Looking back, I am amazed at how much I learned from this activity. I was able to help students understand how to take it one step at a time, one success at a time, before moving on to the next task, and the intense satisfaction I felt when each student graduated to become a skydiver who was competent and filled with the joy of accomplishment. Each time a situation came up that was new to me (and students managed to surprise me throughout the years), I would discuss it with my fellow jumpmasters to learn the best way forward.
Every weekend I looked forward to working at the Drop Zone as an instructor, making between four and ten skydives with students in two days. I also earned money, as I not only had my jump paid for, but I also earned $25 to $30 for each skydive with a student. I used this money to take skydiving vacations or to buy the newest parachute gear. One year I made more than $5,000 skydiving and made more than 200 student jumps. It amazes me from this vantage point to remember how much I enjoyed all that. I could not imagine continuing to skydive without continuing to teach.
But you know, nothing stays the same. In 2000 I experienced a very bad skydiving accident by making a turn close to the ground. I've written plenty about it, but I had taught students over the years not to ever do something like that, and still I did it. Although there were other options, I didn't know what to do and made the wrong choice. I missed six months of skydiving from that accident, and it was awhile before I returned to teaching students. It's one thing to know something is dangerous, but it's still another to experience it in such a dramatic fashion. I like to think that my own accident has helped to prevent others from making the same mistake. Most skydivers don't get hurt or die from the freefall part of the skydive, but because they make poor decisions upon landing. Complacency builds up quickly when you have made thousands of soft landings.
Looking back at those years, I realize how much I have forgotten about those students, about those skydives. Who would have ever believed that something so dramatic, so extreme, could ever become mundane? One day I realized that I was no longer passionate about teaching and that it had become another job, that the spark was gone. Teaching the class on the ground became more enjoyable, because I was good at it and I no longer had to stretch myself to my physical limit wrestling a student around in freefall.

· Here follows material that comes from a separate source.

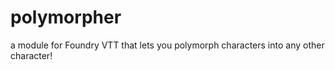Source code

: # polymorpher
a module for Foundry VTT that lets you polymorph characters into any other character!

Of course, by this time I had long ago passed my sixtieth birthday and was getting ready to retire from my career at the National Center for Atmospheric Research.
There are no requirements for skydiving instructors to retire, but I felt that once I retired from my job, I should also retire from teaching skydiving. It was scary to contemplate at first, but I knew that playing, making formations in the sky with friends, was enjoyable. I spent more and more time doing that, and before I knew it, teaching had faded from my weekend activity. It also helped immensely to move away from Boulder and begin a new part of my life in another part of the country.
I have gone from making as many as 400 skydives in one year to barely making 50. It's been a gradual shift, but in the Pacific Northwest skydiving is a seasonal activity, beginning in May or June and stopping in October as the weather turns cloudy and rainy. So far this season I've been out to the Drop Zone four times and have made 12 skydives. I see the jumpmasters teaching their students, and I realize that those days are long gone. Not one molecule of my being wishes to trade places with those instructors. It's an amazing transition, really.
It makes me realize that the passage of years, the imperceptible movement from one state to the next, happens to all of us from birth to death. Now that I am in the twilight of my life, the light is gentle and oh those sunsets are spectacular. Contentment fills me, although it's Sunday and if the weather had cooperated, I would be driving down to Snohomish to play in the air with my friends. Today I am content to write this post, putter in the garden and read a good book.